Cabernet Sauvignon, Chateau Lafite
Véraison, when the grapes change colour, is in full flow in Bordeaux. The dry and sunny weather has continued into the first week of August, with a welcome blip of rain in the early hours of Tuesday the 4th. With most of France taking a holiday, there’s a lull in the work in the vineyard between the hard labour of handling the vines from Spring to Summer, and the build up to the late September harvest. (The whites will start earlier.)

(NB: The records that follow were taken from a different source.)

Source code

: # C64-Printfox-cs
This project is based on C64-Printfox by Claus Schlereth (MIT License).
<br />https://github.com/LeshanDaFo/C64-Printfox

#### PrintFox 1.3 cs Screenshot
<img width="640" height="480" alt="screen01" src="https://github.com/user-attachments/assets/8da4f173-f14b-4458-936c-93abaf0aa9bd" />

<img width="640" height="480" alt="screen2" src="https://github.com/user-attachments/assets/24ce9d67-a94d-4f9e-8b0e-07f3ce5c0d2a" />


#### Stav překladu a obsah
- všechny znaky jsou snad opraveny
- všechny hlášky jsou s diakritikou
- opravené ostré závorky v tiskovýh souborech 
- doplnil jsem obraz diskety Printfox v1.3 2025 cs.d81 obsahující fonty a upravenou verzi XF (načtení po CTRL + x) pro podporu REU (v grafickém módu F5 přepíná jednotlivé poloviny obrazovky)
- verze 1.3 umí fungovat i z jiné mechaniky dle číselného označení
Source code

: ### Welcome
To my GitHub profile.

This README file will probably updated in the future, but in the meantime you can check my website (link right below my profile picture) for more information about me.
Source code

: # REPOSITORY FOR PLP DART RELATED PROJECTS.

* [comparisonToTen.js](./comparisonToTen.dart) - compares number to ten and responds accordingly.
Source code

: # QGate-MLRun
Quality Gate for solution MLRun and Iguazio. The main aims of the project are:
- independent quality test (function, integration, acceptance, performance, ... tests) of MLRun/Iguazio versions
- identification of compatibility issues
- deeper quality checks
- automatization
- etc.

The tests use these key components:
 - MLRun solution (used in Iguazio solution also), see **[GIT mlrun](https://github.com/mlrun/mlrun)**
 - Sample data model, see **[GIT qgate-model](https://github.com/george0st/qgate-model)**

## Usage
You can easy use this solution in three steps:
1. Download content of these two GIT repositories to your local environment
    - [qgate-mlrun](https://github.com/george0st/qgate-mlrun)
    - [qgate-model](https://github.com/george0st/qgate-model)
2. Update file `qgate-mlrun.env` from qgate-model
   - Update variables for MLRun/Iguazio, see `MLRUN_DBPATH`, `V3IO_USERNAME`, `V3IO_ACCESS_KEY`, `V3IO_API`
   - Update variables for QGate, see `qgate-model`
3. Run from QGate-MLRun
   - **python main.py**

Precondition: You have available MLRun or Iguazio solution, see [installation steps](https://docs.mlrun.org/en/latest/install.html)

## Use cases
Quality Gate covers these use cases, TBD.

Cabernet Sauvignon, l’éclaircissage, Chateau Margaux
There’s always some tidying up that can be done now, like l’éclaircissage seen here at Chateau Margaux (above) this week – the removal of excess bunches to prevent overcrowding; we’ll see more green harvesting as the veraison draws to a close, when it becomes easier to spot the bunches that are lagging behind. Meanwhile the trimming of leaves with a Japanese sword, as at Chateau Léoville Poyferré, isn’t something I’d practice at home.
Chateau Leoville Poyferre
Concerns over la sécheresse remain, especially for those growers with many younger vines on drier ground. Irrigation, of course, is banned for all ‘Appellations’ and if you go to different parts of Bordeaux right now, you’ll see that the ability of the vines to find moisture underground has a huge impact on the development of the grapes. In many parcels the mature vines are in rude health, such as those planted on the best gravel and clay mounds on the left bank of the Gironde, or on the clay-over-limestone on the better hills and plateaux around St-Emilion. Where the roots can’t find any water at all, the tiny berries are dried out and probably won’t recover, while the leaves down by the bunches are yellow and noticeably flagging.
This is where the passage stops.